Something else, though, has always set apart fantasy from other modes of storytelling—especially the high fantasy version of the genre.  We often laugh about how many high fantasies involve the "rag-tag group who save the world from ultimate evil" but they do this because high fantasy deals in the Big Idea, the quest, the important issue, and rests on the premise that ultimately, the world is worth saving.  Martin's Westeros is up for grabs, and I have yet to get a sense of what's at stake beyond raw plays for power, and I am, as I said before, eight episodes in.  That's 4/5 of Season 1.

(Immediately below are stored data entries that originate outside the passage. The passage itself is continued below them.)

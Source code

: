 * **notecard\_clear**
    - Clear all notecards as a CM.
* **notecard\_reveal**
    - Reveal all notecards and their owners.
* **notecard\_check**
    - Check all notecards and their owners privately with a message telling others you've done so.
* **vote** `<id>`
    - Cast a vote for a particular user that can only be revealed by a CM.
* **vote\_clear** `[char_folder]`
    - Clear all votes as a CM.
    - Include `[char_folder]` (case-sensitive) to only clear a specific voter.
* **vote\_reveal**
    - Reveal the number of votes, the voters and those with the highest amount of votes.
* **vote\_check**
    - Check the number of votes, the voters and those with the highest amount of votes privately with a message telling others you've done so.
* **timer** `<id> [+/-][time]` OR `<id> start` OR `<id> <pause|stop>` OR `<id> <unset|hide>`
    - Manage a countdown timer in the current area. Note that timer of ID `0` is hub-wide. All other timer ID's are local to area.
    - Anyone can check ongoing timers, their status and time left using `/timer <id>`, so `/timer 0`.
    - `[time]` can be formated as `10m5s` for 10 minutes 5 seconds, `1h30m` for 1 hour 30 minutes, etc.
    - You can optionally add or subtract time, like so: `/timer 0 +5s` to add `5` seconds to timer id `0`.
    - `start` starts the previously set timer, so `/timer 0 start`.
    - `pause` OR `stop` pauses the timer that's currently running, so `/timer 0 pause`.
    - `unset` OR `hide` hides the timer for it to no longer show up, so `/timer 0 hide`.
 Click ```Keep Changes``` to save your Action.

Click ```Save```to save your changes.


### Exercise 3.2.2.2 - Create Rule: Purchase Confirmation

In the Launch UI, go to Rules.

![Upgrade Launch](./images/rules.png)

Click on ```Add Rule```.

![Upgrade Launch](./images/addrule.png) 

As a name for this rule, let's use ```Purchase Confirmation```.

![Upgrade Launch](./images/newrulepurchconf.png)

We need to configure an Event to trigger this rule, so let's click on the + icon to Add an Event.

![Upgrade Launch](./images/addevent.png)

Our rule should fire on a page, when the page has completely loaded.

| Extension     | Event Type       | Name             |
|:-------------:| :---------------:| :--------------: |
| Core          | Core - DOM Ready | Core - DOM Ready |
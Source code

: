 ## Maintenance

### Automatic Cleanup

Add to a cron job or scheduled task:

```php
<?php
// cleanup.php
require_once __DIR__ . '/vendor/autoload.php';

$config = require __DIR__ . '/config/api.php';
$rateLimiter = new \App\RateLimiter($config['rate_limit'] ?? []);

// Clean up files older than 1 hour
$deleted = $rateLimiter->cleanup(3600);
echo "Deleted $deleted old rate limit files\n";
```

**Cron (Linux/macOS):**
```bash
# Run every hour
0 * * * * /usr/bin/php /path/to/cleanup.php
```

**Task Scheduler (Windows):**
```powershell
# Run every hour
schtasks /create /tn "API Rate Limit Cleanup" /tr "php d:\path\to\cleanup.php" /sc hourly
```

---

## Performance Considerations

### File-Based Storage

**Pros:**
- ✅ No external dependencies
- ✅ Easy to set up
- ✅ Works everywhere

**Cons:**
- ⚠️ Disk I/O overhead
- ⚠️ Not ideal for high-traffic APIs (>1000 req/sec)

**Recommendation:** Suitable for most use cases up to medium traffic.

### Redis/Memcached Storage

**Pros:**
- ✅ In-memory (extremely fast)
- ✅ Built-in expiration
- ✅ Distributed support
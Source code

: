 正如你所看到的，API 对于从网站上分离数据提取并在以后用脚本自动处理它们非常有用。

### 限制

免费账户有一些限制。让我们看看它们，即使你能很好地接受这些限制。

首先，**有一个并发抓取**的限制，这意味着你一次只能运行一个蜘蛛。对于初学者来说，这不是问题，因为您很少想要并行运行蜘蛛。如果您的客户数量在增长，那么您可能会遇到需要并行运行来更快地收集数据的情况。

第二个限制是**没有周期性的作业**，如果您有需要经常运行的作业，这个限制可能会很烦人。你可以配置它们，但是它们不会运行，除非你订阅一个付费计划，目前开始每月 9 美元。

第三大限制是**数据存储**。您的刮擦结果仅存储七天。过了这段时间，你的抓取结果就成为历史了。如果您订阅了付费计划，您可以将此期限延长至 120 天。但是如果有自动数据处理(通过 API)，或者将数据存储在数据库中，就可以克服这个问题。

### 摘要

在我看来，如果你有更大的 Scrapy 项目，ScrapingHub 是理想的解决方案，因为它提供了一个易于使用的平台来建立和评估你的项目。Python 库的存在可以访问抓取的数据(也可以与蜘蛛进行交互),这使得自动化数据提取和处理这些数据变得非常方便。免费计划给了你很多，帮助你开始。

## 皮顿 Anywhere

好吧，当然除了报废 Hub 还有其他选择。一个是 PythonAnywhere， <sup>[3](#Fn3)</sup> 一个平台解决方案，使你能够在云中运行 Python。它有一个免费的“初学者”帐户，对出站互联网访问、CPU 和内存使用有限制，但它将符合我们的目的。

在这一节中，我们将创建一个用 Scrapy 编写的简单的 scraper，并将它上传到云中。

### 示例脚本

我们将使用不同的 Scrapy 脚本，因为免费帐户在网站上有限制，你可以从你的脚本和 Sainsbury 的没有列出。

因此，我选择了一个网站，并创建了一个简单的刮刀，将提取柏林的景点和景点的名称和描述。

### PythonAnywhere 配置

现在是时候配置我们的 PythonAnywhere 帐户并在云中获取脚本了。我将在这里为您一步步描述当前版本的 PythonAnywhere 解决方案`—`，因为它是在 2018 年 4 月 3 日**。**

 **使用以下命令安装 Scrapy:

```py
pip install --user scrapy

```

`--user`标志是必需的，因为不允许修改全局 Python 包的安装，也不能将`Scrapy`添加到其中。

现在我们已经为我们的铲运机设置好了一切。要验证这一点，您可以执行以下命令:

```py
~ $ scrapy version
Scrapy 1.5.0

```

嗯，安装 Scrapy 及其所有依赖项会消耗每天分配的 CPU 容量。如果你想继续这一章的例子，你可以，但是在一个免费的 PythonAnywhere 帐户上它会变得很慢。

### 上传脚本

And this bothers me.  In high fantasy, the stakes should be high for everyone involved, and I get the feeling that these intrigues at the uppermost levels of fantasy politics will make little difference to those who live day by day in Westeros, something you wouldn't have said about the events that take place in Middle Earth or Earthsea.  Maybe it's high fantasy with the postmodern turn of "no grand narrative"?  If that's the case, I suspect I'm going to feel cheated ultimately, like in so many postmodern stories: shimmering surface gives way to a kind of self-referentiality, a kind of brittle thinness.


All in all, the attempt to set down the War of the Roses or Jacobean intrigue in the midst of an alternative world may or may not end up successfully; I'm suspending judgment and enjoying the sumptuous visuals, the neat suspense of the self-contained episodes, and not yet worrying my pretty little head about a more nagging concern: the lack of a grand thematic design of the whole work (so apparent in Tolkien's books and in Jackson's film version of them).  Grand design is something I like in heroic fantasy, just as integral to the genre as the preternatural mythic stuff; however, I'm beginning to fear that, once you get beyond the dark visual beauties of George R.R. Martin's Westeros, it'll end up being kind of like Gertrude Stein's Cleveland, in that "there's no there there".